WINSTON-SALEM, North Carolina (Reuters) - A decorated U.S. Army general is facing charges of forcible sodomy and engaging in inappropriate relationships stemming from allegations that got him sent home from Afghanistan this year, U.S. officials said on Wednesday.
Brigadier General Jeffrey Sinclair, who is based at North Carolina’s Fort Bragg, has also been charged with wrongful sexual conduct, misusing a government travel charge card, possessing alcohol and pornography while deployed and mistreating subordinates, military officials said in a statement.
Sinclair, a 27-year Army veteran, had served as a deputy commander for support in Afghanistan. At least some of the allegations involved inappropriate relationships with female subordinates during his service there, said a U.S. official speaking on condition of anonymity.
Two U.S. officials said Sinclair was sent home in May over the allegations.
A hearing will be held to determine whether the case should be referred to a court-martial, said Colonel Kevin Arata, a Fort Bragg spokesman. No date has been set.
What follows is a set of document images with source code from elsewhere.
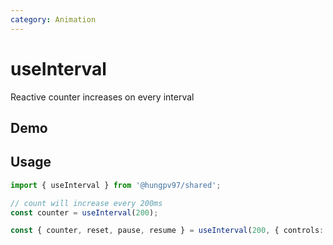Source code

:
 ```yaml
---
category: Animation
---
```


<script setup>
import Demo from './demo.vue'
</script>

# useInterval

<FunctionInfo fn="useInterval" :frontmatter="$frontmatter" package="Share" />
Reactive counter increases on every interval

## Demo

<DemoContainer>
  <Demo />
</DemoContainer>

## Usage

```js {4}
import { useInterval } from '@hungpv97/shared';

// count will increase every 200ms
const counter = useInterval(200);
```

```ts
const { counter, reset, pause, resume } = useInterval(200, { controls: true });
```
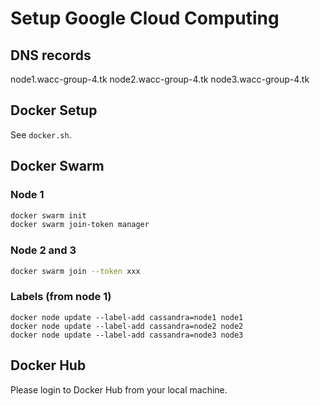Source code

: # Setup Google Cloud Computing

## DNS records
node1.wacc-group-4.tk
node2.wacc-group-4.tk
node3.wacc-group-4.tk

## Docker Setup
See `docker.sh`.

## Docker Swarm

### Node 1
```bash
docker swarm init
docker swarm join-token manager
```

### Node 2 and 3
```bash
docker swarm join --token xxx
```

### Labels (from node 1)
```
docker node update --label-add cassandra=node1 node1
docker node update --label-add cassandra=node2 node2
docker node update --label-add cassandra=node3 node3
```

## Docker Hub
Please login to Docker Hub from your local machine.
“The purpose of the hearing is to determine the merits and seriousness of the charges so as to make recommendations on whether the matter should proceed to trial or not,” Arata said at a news conference on Wednesday.
“Given the nature of these proceedings, it would be inappropriate to comment any further at this time,” he said.
According to a biography of Sinclair provided by the Army, he has served combat deployments in Saudi Arabia, Iraq and Afghanistan, and has received a host of awards and decorations during his service.